Interview with Mr David Horlock

Mr David Horlock
Mr David Horlock
VP Global Inspection and Auditing (Consumer Goods)

How capital intensive is it to go ‘sustainable’?

The definition of sustainability is; is your business going to be around in the future because you are taking the right and proper actions today? ‘Sustainable’ is not to be taken as a short term gain for which we do the wrong thing, exploit a resource or situation and only engage public relations in thinking and broadcasting but not acting and really being truly green. Sustainability is longevity and longevity only comes with consistently doing the right thing. We rely on major global brands to do the right thing. The vast majority of key brands today are invested in doing the right thing because they want to have sustainable businesses. To be successful they need to manage their reputational risk at every stage in the supply chain.

These organizations need to have social, environment, safety, regulatory and quality attributes delivering to its overall brand value and proposition right. To them this is an investment and not a cost. To them it is about doing the right thing and being a sustainable business. A bad reputation is very damaging to any business in today’s vocal and visible media.

Now on the point of how much capital intensive it is, I would say, it depends on which business you are in. For example, if you’re a Textile Mill and using a lot of performance chemicals for washing, dyeing and treating fabrics and garments, it could be a lot more expensive as you need water treatment plants and more.

As far as the garment manufacturing industry is concerned, I think they can reduce being capital intensive since there are many good practices like reducing energy and electricity usage whether its fuel, petroleum or gas; sourcing raw material from environmentally responsible suppliers; and ensuring the packaging material used is made up of renewable and bio degradable substances.

Companies can also work on designing eco friendly products or advocating eco friendly ways of using products. For example, a famous apparel company found that 80% of the carbon footprint of jeans is not as a result of growing cotton, transportation or manufacturing it but is instead due to the actions of the end user – ie the consumer. When the jeans are washed in a washing machine with warm water, the carbon footprint escalates dramatically. So the company is considering designing cold wash fabrics with awareness campaigns to promote cold washing while simultaneously reducing the energy use and carbon footprint.

A combination of the above good practices such as reduce, reuse, recycling water, using less energy, asking staff to use electricity in a conservative manner; material design efficiency and lean management concepts not only supports sustainability but also helps companies save on operational costs.

What level of awareness is there amongst manufacturers as many often see all these new standards and requirements imposed by global brands and retailers as a hindrance and added cost to business?

This perception is misguided and can depend on the maturity of the manufacturer and its management.

History has so far demonstrated that successful businesses will be the ones that understand these requirements as a pre-requisite to doing business and should be priced into the products themselves.

Producing Safe Products, Complying with regulations, being Socially and Environmentally responsible is a basic human desire and need. This is not something for which you can always demand a premium. Your customers are already assuming that you are doing the right thing. You can not say that if I do all these good things will you pay me more. It is already assumed, given and expected by customers.
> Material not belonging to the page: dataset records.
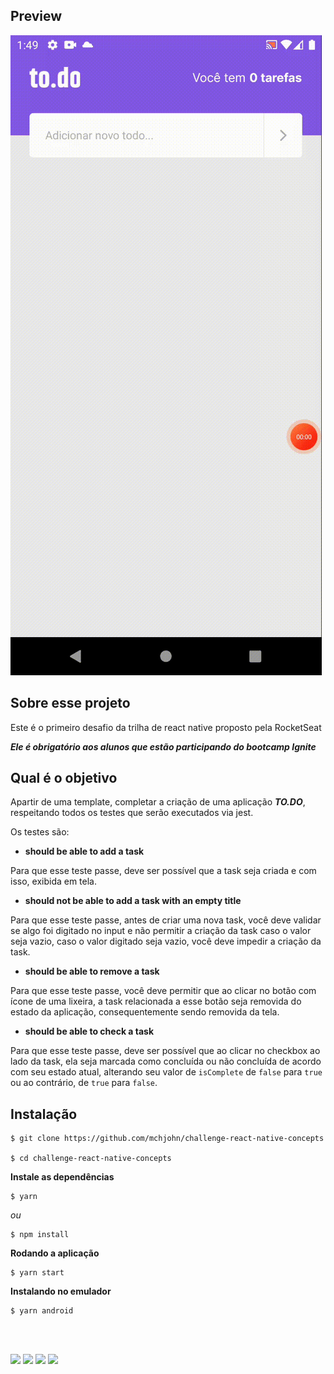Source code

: ## Preview

![](./imgs/todo-app.gif)

## Sobre esse projeto

Este é o primeiro desafio da trilha de react native proposto pela RocketSeat

***Ele é obrigatório aos alunos que estão participando do bootcamp Ignite***

## Qual é o objetivo

Apartir de uma template, completar a criação de uma aplicação ***TO.DO***, respeitando todos os testes que serão executados via jest.

Os testes são: 

- **should be able to add a task**

Para que esse teste passe, deve ser possível que a task seja criada e com isso, exibida em tela.

- **should not be able to add a task with an empty title**

Para que esse teste passe, antes de criar uma nova task, você deve validar se algo foi digitado no input e não permitir a criação da task caso o valor seja vazio, caso o valor digitado seja vazio, você deve impedir a criação da task.

- **should be able to remove a task**

Para que esse teste passe, você deve permitir que ao clicar no botão com ícone de uma lixeira, a task relacionada a esse botão seja removida do estado da aplicação, consequentemente sendo removida da tela.

- **should be able to check a task**

Para que esse teste passe, deve ser possível que ao clicar no checkbox ao lado da task, ela seja marcada como concluída ou não concluída de acordo com seu estado atual, alterando seu valor de `isComplete` de `false` para `true` ou ao contrário, de `true` para `false`.

## Instalação

```
$ git clone https://github.com/mchjohn/challenge-react-native-concepts

$ cd challenge-react-native-concepts
```

**Instale as dependências**

```
$ yarn
```

_ou_

```
$ npm install
```

**Rodando a aplicação**

```
$ yarn start
```

**Instalando no emulador**

```
$ yarn android
```
<br>
<br>

<a href = "mailto:michel.john@hotmail.com"><img src="https://img.shields.io/badge/-OutLook-%230077B5?style=for-the-badge&logo=Microsoft Outlook&logoColor=white" target="_blank"></a>
<a href="https://www.linkedin.com/in/micheljohn/" target="_blank"><img src="https://img.shields.io/badge/-LinkedIn-%230077B5?style=for-the-badge&logo=linkedin&logoColor=white" target="_blank"></a> 
<a href="https://mchjohn.github.io/mchljohn/" target="_blank"><img src="https://img.shields.io/badge/-Portfólio-%231E1E26?style=for-the-badge&logo=dev.to&logoColor=white" target="_blank"></a>
<a href="https://passport.rocketseat.com.br/react-native/michel-john-1578542942" target="_blank"><img src="https://img.shields.io/badge/-Rocketseat-%2367159C?style=for-the-badge&logo=Apache RocketMQ&logoColor=white" target="_blank"></a>
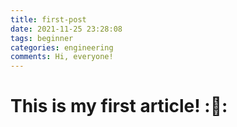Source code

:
 ```yaml
---
title: first-post
date: 2021-11-25 23:28:08
tags: beginner
categories: engineering
comments: Hi, everyone!
---
```


# This is my first article! ::tada::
The top of the supply chain is occupied by global brands and retailers that interface with everyday customers in global markets who understand this very well. They are often the major change agents enforcing these requirements with foreign manufacturers in developing countries. If they get it wrong then their brands are at the mercy of the international media. Their reputational risk is huge if something goes wrong – hence why they are adamant about managing and monitoring their operations with as close to possible perfection.

My message to foreign manufacturers is to look at these new standards and requirements as opportunities to gain preferred supplier status. Think of them as a prerequisite to future, sustainable business.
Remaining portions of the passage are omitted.